A previous expression analysis using NST2 promoter-GUS reporter gene showed little GUS signal in stems,¹¹ indicating that the promoter sequence used may not contain all the cis-elements required for the proper expression of the endogenous NST2 gene since some cis-elements for certain genes may be located intragenically.¹⁷ To further ascertain the cell-type specific expression pattern of NST2 observed by quantitative PCR analyses, we employed the entire NST2 gene sequence, including a 3-kb 5′ upstream sequence, the entire exon and intron region, and a 2-kb 3′ downstream sequence, to perform GUS reporter gene expression analysis. Examination of GUS expression in transgenic plants showed that the GUS staining was only present in interfascicular fibers but not in vessels of the protoxylem in elongating internodes of stems (Fig. 2A). In non-elongating internodes where secondary wall deposition is evident in interfascicular fibers and in vessels and xylary fibers of the metaxylem, the GUS staining was prominent in interfascicular fibers and xylary fibers but not in vessels (Fig. 2B). These results demonstrate that NST2 is expressed in both interfascicular fibers and xylary fibers in stems, implicating its possible role in regulating secondary wall biosynthesis in these cell types. In the root-hypocotyl region where extensive secondary growth occurrs, the GUS staining was seen in the secondary phloem but not in the secondary xylem (Fig. 2C). Since fiber cells are present in the secondary phloem of the root-hypocotyl region, it is possible that NST2 is involved in regulating secondary wall biosynthesis in phloem fibers in the root-hypocotyl region.
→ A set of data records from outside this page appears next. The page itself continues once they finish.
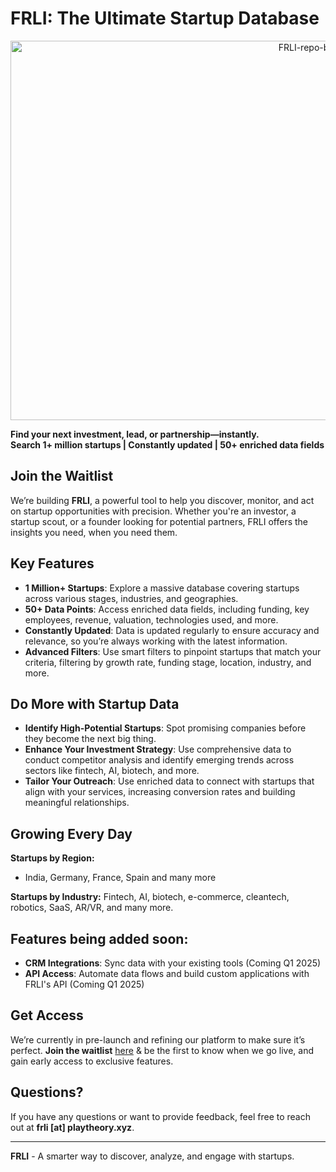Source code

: # FRLI: The Ultimate Startup Database

<div align="center">
    <img src="https://github.com/user-attachments/assets/1c962e8f-d883-4c3b-957f-adfe425d2b78" alt="FRLI-repo-banner" width="960" height="607">
</div>

**Find your next investment, lead, or partnership—instantly.**  
**Search 1+ million startups | Constantly updated | 50+ enriched data fields**

## Join the Waitlist

We’re building **FRLI**, a powerful tool to help you discover, monitor, and act on startup opportunities with precision. Whether you're an investor, a startup scout, or a founder looking for potential partners, FRLI offers the insights you need, when you need them.

## Key Features

- **1 Million+ Startups**: Explore a massive database covering startups across various stages, industries, and geographies.
- **50+ Data Points**: Access enriched data fields, including funding, key employees, revenue, valuation, technologies used, and more.
- **Constantly Updated**: Data is updated regularly to ensure accuracy and relevance, so you’re always working with the latest information.
- **Advanced Filters**: Use smart filters to pinpoint startups that match your criteria, filtering by growth rate, funding stage, location, industry, and more.

## Do More with Startup Data

- **Identify High-Potential Startups**: Spot promising companies before they become the next big thing.
- **Enhance Your Investment Strategy**: Use comprehensive data to conduct competitor analysis and identify emerging trends across sectors like fintech, AI, biotech, and more.
- **Tailor Your Outreach**: Use enriched data to connect with startups that align with your services, increasing conversion rates and building meaningful relationships.

## Growing Every Day

**Startups by Region:**
- India, Germany, France, Spain and many more

**Startups by Industry:**
Fintech, AI, biotech, e-commerce, cleantech, robotics, SaaS, AR/VR, and many more.

## Features being added soon:

- **CRM Integrations**: Sync data with your existing tools (Coming Q1 2025)
- **API Access**: Automate data flows and build custom applications with FRLI's API (Coming Q1 2025)

## Get Access

We’re currently in pre-launch and refining our platform to make sure it’s perfect. **Join the waitlist** [here](https://frli.co) & be the first to know when we go live, and gain early access to exclusive features.

## Questions?

If you have any questions or want to provide feedback, feel free to reach out at **frli [at] playtheory.xyz**.

---

**FRLI** - A smarter way to discover, analyze, and engage with startups.
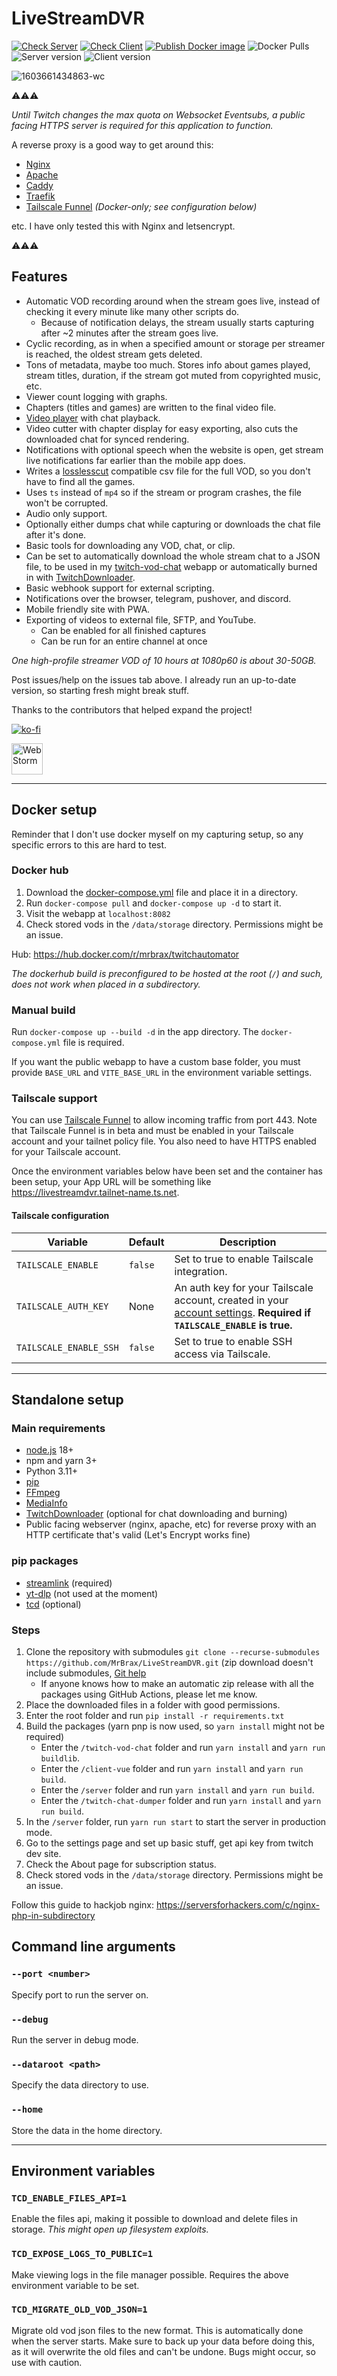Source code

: # LiveStreamDVR

[![Check Server](https://github.com/MrBrax/LiveStreamDVR/actions/workflows/check-server.yml/badge.svg)](https://github.com/MrBrax/LiveStreamDVR/actions/workflows/check-server.yml) [![Check Client](https://github.com/MrBrax/LiveStreamDVR/actions/workflows/check-client.yml/badge.svg)](https://github.com/MrBrax/LiveStreamDVR/actions/workflows/check-client.yml) [![Publish Docker image](https://github.com/MrBrax/LiveStreamDVR/actions/workflows/docker-publish.yml/badge.svg)](https://github.com/MrBrax/LiveStreamDVR/actions/workflows/docker-publish.yml)
![Docker Pulls](https://img.shields.io/docker/pulls/mrbrax/twitchautomator) ![Server version](https://img.shields.io/badge/dynamic/json?color=darkgreen&url=https://raw.githubusercontent.com/MrBrax/LiveStreamDVR/master/server/package.json&query=$.version&label=Server) ![Client version](https://img.shields.io/badge/dynamic/json?color=darkgreen&url=https://raw.githubusercontent.com/MrBrax/LiveStreamDVR/master/client-vue/package.json&query=$.version&label=Client)

![1603661434863-wc](https://user-images.githubusercontent.com/1517911/97119662-fe1b0a80-1711-11eb-8f40-20c1690a01c9.png)


⚠️⚠️⚠️

*Until Twitch changes the max quota on Websocket Eventsubs, a public facing HTTPS server is required for this application to function.*

A reverse proxy is a good way to get around this:
- [Nginx](https://www.nginx.com/)
- [Apache](https://httpd.apache.org/)
- [Caddy](https://caddyserver.com/)
- [Traefik](https://traefik.io/)
- [Tailscale Funnel](https://tailscale.com/kb/1223/tailscale-funnel/) *(Docker-only; see configuration below)*

etc. I have only tested this with Nginx and letsencrypt.

⚠️⚠️⚠️



## Features
- Automatic VOD recording around when the stream goes live, instead of checking it every minute like many other scripts do.
    - Because of notification delays, the stream usually starts capturing after ~2 minutes after the stream goes live.
- Cyclic recording, as in when a specified amount or storage per streamer is reached, the oldest stream gets deleted.
- Tons of metadata, maybe too much. Stores info about games played, stream titles, duration, if the stream got muted from copyrighted music, etc.
- Viewer count logging with graphs.
- Chapters (titles and games) are written to the final video file.
- [Video player](https://github.com/MrBrax/twitch-vod-chat) with chat playback.
- Video cutter with chapter display for easy exporting, also cuts the downloaded chat for synced rendering.
- Notifications with optional speech when the website is open, get stream live notifications far earlier than the mobile app does.
- Writes a [losslesscut](https://github.com/mifi/lossless-cut/) compatible csv file for the full VOD, so you don't have to find all the games.
- Uses `ts` instead of `mp4` so if the stream or program crashes, the file won't be corrupted.
- Audio only support.
- Optionally either dumps chat while capturing or downloads the chat file after it's done.
- Basic tools for downloading any VOD, chat, or clip.
- Can be set to automatically download the whole stream chat to a JSON file, to be used in my [twitch-vod-chat](https://github.com/MrBrax/twitch-vod-chat) webapp or automatically burned in with [TwitchDownloader](https://github.com/lay295/TwitchDownloader).
- Basic webhook support for external scripting.
- Notifications over the browser, telegram, pushover, and discord.
- Mobile friendly site with PWA.
- Exporting of videos to external file, SFTP, and YouTube.
    - Can be enabled for all finished captures
    - Can be run for an entire channel at once

*One high-profile streamer VOD of 10 hours at 1080p60 is about 30-50GB.*

Post issues/help on the issues tab above. I already run an up-to-date version, so starting fresh might break stuff.

Thanks to the contributors that helped expand the project!

[![ko-fi](https://ko-fi.com/img/githubbutton_sm.svg)](https://ko-fi.com/Y8Y4ES6VE)

<a href="https://jb.gg/OpenSourceSupport">
    <img src="https://resources.jetbrains.com/storage/products/company/brand/logos/WebStorm.png" alt="WebStorm" height="50">
</a>

---
## Docker setup

Reminder that I don't use docker myself on my capturing setup, so any specific errors to this are hard to test.


### Docker hub

1. Download the [docker-compose.yml](https://raw.githubusercontent.com/MrBrax/LiveStreamDVR/master/docker-compose.yml) file and place it in a directory.
2. Run `docker-compose pull` and `docker-compose up -d` to start it.
3. Visit the webapp at `localhost:8082`
4. Check stored vods in the `/data/storage` directory. Permissions might be an issue.

Hub: https://hub.docker.com/r/mrbrax/twitchautomator

*The dockerhub build is preconfigured to be hosted at the root (`/`) and such, does not work when placed in a subdirectory.*

### Manual build
Run `docker-compose up --build -d` in the app directory. The `docker-compose.yml` file is required.

If you want the public webapp to have a custom base folder, you must provide `BASE_URL` and `VITE_BASE_URL` in the environment variable settings.

### Tailscale support
You can use [Tailscale Funnel](https://tailscale.com/kb/1223/tailscale-funnel/) to allow incoming traffic from port 443. Note that Tailscale Funnel is in beta and must be enabled in your Tailscale account and your tailnet policy file. You also need to have HTTPS enabled for your Tailscale account.

Once the environment variables below have been set and the container has been setup, your App URL will be something like https://livestreamdvr.tailnet-name.ts.net. 

#### Tailscale configuration

| Variable | Default | Description |
| -------- | ------- | ----------- |
| `TAILSCALE_ENABLE` | `false` | Set to true to enable Tailscale integration. |
| `TAILSCALE_AUTH_KEY` | None | An auth key for your Tailscale account, created in your [account settings](https://login.tailscale.com/admin/settings/keys). **Required if `TAILSCALE_ENABLE` is true.** |
| `TAILSCALE_ENABLE_SSH` | `false` | Set to true to enable SSH access via Tailscale. |

---

## Standalone setup

### Main requirements
- [node.js](https://nodejs.org/) 18+
- npm and yarn 3+
- Python 3.11+
- [pip](https://pypi.org/project/pip/)
- [FFmpeg](https://ffmpeg.org/download.html)
- [MediaInfo](https://mediaarea.net/en/MediaInfo)
- [TwitchDownloader](https://github.com/lay295/TwitchDownloader) (optional for chat downloading and burning)
- Public facing webserver (nginx, apache, etc) for reverse proxy with an HTTP certificate that's valid (Let's Encrypt works fine)


### pip packages
- [streamlink](https://github.com/streamlink/streamlink) (required)
- [yt-dlp](https://github.com/yt-dlp/yt-dlp) (not used at the moment)
- [tcd](https://github.com/PetterKraabol/Twitch-Chat-Downloader) (optional)

### Steps

1. Clone the repository with submodules `git clone --recurse-submodules https://github.com/MrBrax/LiveStreamDVR.git` (zip download doesn't include submodules, [Git help](https://docs.github.com/en/repositories/creating-and-managing-repositories/cloning-a-repository?tool=webui)
    - If anyone knows how to make an automatic zip release with all the packages using GitHub Actions, please let me know.
2. Place the downloaded files in a folder with good permissions.
3. Enter the root folder and run `pip install -r requirements.txt`
4. Build the packages (yarn pnp is now used, so `yarn install` might not be required)
    - Enter the `/twitch-vod-chat` folder and run `yarn install` and `yarn run buildlib`.
    - Enter the `/client-vue` folder and run `yarn install` and `yarn run build`.
    - Enter the `/server` folder and run `yarn install` and `yarn run build`.
    - Enter the `/twitch-chat-dumper` folder and run `yarn install` and `yarn run build`.
5. In the `/server` folder, run `yarn run start` to start the server in production mode.
6. Go to the settings page and set up basic stuff, get api key from twitch dev site.
7. Check the About page for subscription status.
8. Check stored vods in the `/data/storage` directory. Permissions might be an issue.

Follow this guide to hackjob nginx: https://serversforhackers.com/c/nginx-php-in-subdirectory

## Command line arguments
### `--port <number>`
Specify port to run the server on.

### `--debug`
Run the server in debug mode.

### `--dataroot <path>`
Specify the data directory to use.

### `--home`
Store the data in the home directory.

---

## Environment variables
### `TCD_ENABLE_FILES_API=1`

Enable the files api, making it possible to download and delete files in storage.
*This might open up filesystem exploits.*

### `TCD_EXPOSE_LOGS_TO_PUBLIC=1`

Make viewing logs in the file manager possible. Requires the above environment variable to be set.

### `TCD_MIGRATE_OLD_VOD_JSON=1`

Migrate old vod json files to the new format. This is automatically done when the server starts.
Make sure to back up your data before doing this, as it will overwrite the old files and can't be undone. Bugs might occur, so use with caution.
Figure 2. — Fiber-specific expression of *NST2* and *NST1* in *Arabidopsis* stems and root-hypocotyl region. The *NST2* and *NST1* genes were fused with the GUS reporter gene to generate the expression constructs, which were transformed into *Arabidopsis* plants. The first generation of transgenic plants was used for examination of GUS activity (shown as blue). (**A and D**) Cross sections of elongating internodes showing specific expression of *NST2-GUS* (A) and *NST1-GUS* (D) in developing interfascicular fibers. (**B and E**) Cross sections of non-elongating internodes showing specific expression of *NST2-GUS* (B) and *NST1-GUS* (E) in interfascicular fibers and xylary fibers (red arrows) but not in vessels (black arrows). (**C and F**) Cross sections of the root-hypocotyl region showing expression of *NST2-GUS* in the secondary phloem (C) and *NST1-GUS* in the secondary xylem (F). The inset in (F) is an enlarged portion of the secondary xylem showing GUS staining in xylary fibers but not in vessels. co, cortex; if, interfascicular fiber; mx, metaxylem; px, protoxylem; sx, secondary xylem; ve, vessel; xf, xylary fiber. Bar in (A) = 145 μm for (A) to (F).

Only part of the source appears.